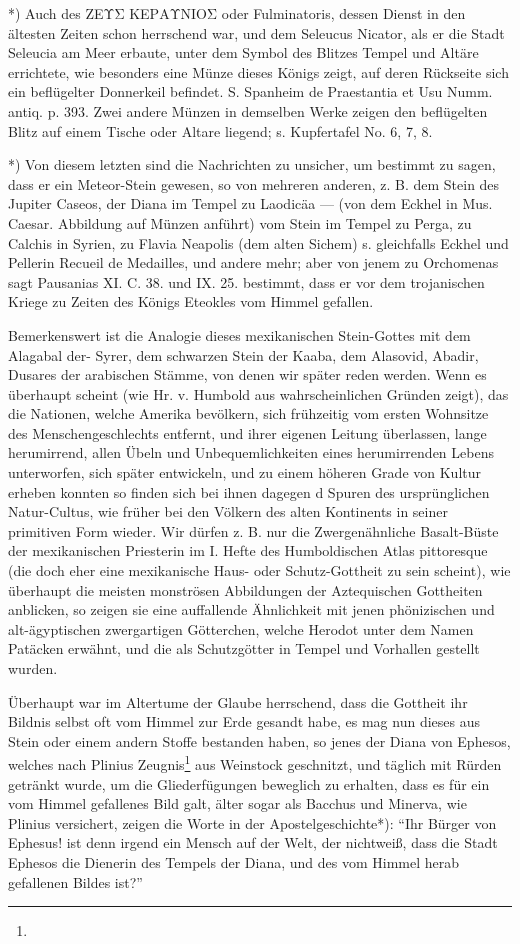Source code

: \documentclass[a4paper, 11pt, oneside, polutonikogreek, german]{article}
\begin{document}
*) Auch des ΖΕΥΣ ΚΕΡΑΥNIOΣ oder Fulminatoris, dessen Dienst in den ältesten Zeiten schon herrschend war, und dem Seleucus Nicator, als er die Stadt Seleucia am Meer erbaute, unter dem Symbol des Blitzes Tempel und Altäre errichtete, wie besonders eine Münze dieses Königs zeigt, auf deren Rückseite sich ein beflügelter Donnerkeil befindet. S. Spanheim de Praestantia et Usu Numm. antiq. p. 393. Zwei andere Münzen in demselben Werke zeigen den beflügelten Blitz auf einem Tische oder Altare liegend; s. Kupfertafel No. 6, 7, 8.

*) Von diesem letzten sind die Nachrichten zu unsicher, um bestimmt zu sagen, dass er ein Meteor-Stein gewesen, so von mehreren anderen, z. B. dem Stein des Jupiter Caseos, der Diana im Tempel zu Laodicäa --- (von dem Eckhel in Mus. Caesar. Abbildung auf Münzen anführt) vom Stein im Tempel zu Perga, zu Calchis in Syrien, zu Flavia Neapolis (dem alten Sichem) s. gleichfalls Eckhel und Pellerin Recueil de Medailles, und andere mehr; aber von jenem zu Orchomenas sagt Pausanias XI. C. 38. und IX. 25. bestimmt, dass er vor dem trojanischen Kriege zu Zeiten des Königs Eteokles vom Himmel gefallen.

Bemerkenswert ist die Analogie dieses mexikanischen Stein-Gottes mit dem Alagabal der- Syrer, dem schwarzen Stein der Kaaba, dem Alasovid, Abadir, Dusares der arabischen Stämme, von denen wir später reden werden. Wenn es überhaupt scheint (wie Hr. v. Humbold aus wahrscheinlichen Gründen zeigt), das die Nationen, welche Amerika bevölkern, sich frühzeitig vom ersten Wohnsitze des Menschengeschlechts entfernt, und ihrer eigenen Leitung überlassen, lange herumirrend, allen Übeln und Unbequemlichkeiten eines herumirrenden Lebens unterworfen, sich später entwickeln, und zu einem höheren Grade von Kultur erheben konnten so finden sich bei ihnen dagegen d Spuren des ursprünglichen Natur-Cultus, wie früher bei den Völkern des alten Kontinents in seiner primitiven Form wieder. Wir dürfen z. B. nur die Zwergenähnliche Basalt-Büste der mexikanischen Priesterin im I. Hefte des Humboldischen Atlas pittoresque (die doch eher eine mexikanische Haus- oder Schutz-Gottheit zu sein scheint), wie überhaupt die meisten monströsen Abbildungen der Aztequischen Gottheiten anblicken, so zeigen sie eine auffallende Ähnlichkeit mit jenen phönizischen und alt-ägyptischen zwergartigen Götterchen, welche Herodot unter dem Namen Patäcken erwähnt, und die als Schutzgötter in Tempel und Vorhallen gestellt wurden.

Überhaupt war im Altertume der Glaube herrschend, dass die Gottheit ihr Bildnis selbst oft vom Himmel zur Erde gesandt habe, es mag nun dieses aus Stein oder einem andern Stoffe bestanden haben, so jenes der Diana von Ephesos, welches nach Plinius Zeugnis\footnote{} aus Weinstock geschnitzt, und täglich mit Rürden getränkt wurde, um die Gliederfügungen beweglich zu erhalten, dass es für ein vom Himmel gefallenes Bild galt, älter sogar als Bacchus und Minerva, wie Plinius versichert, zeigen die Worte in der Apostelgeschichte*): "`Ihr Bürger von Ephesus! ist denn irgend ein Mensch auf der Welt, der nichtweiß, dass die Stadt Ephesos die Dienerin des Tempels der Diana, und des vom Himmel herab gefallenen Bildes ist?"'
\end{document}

***

### [Task requirements]
Write out the records once more, word for word, though without the pictures they contain.

### [Solution to this task]
Source code

: \documentclass[a4paper, 11pt, oneside, polutonikogreek, german]{article}
\begin{document}
*) Auch des ΖΕΥΣ ΚΕΡΑΥNIOΣ oder Fulminatoris, dessen Dienst in den ältesten Zeiten schon herrschend war, und dem Seleucus Nicator, als er die Stadt Seleucia am Meer erbaute, unter dem Symbol des Blitzes Tempel und Altäre errichtete, wie besonders eine Münze dieses Königs zeigt, auf deren Rückseite sich ein beflügelter Donnerkeil befindet. S. Spanheim de Praestantia et Usu Numm. antiq. p. 393. Zwei andere Münzen in demselben Werke zeigen den beflügelten Blitz auf einem Tische oder Altare liegend; s. Kupfertafel No. 6, 7, 8.

*) Von diesem letzten sind die Nachrichten zu unsicher, um bestimmt zu sagen, dass er ein Meteor-Stein gewesen, so von mehreren anderen, z. B. dem Stein des Jupiter Caseos, der Diana im Tempel zu Laodicäa --- (von dem Eckhel in Mus. Caesar. Abbildung auf Münzen anführt) vom Stein im Tempel zu Perga, zu Calchis in Syrien, zu Flavia Neapolis (dem alten Sichem) s. gleichfalls Eckhel und Pellerin Recueil de Medailles, und andere mehr; aber von jenem zu Orchomenas sagt Pausanias XI. C. 38. und IX. 25. bestimmt, dass er vor dem trojanischen Kriege zu Zeiten des Königs Eteokles vom Himmel gefallen.

Bemerkenswert ist die Analogie dieses mexikanischen Stein-Gottes mit dem Alagabal der- Syrer, dem schwarzen Stein der Kaaba, dem Alasovid, Abadir, Dusares der arabischen Stämme, von denen wir später reden werden. Wenn es überhaupt scheint (wie Hr. v. Humbold aus wahrscheinlichen Gründen zeigt), das die Nationen, welche Amerika bevölkern, sich frühzeitig vom ersten Wohnsitze des Menschengeschlechts entfernt, und ihrer eigenen Leitung überlassen, lange herumirrend, allen Übeln und Unbequemlichkeiten eines herumirrenden Lebens unterworfen, sich später entwickeln, und zu einem höheren Grade von Kultur erheben konnten so finden sich bei ihnen dagegen d Spuren des ursprünglichen Natur-Cultus, wie früher bei den Völkern des alten Kontinents in seiner primitiven Form wieder. Wir dürfen z. B. nur die Zwergenähnliche Basalt-Büste der mexikanischen Priesterin im I. Hefte des Humboldischen Atlas pittoresque (die doch eher eine mexikanische Haus- oder Schutz-Gottheit zu sein scheint), wie überhaupt die meisten monströsen Abbildungen der Aztequischen Gottheiten anblicken, so zeigen sie eine auffallende Ähnlichkeit mit jenen phönizischen und alt-ägyptischen zwergartigen Götterchen, welche Herodot unter dem Namen Patäcken erwähnt, und die als Schutzgötter in Tempel und Vorhallen gestellt wurden.

Überhaupt war im Altertume der Glaube herrschend, dass die Gottheit ihr Bildnis selbst oft vom Himmel zur Erde gesandt habe, es mag nun dieses aus Stein oder einem andern Stoffe bestanden haben, so jenes der Diana von Ephesos, welches nach Plinius Zeugnis\footnote{} aus Weinstock geschnitzt, und täglich mit Rürden getränkt wurde, um die Gliederfügungen beweglich zu erhalten, dass es für ein vom Himmel gefallenes Bild galt, älter sogar als Bacchus und Minerva, wie Plinius versichert, zeigen die Worte in der Apostelgeschichte*): "`Ihr Bürger von Ephesus! ist denn irgend ein Mensch auf der Welt, der nichtweiß, dass die Stadt Ephesos die Dienerin des Tempels der Diana, und des vom Himmel herab gefallenen Bildes ist?"'
\end{document}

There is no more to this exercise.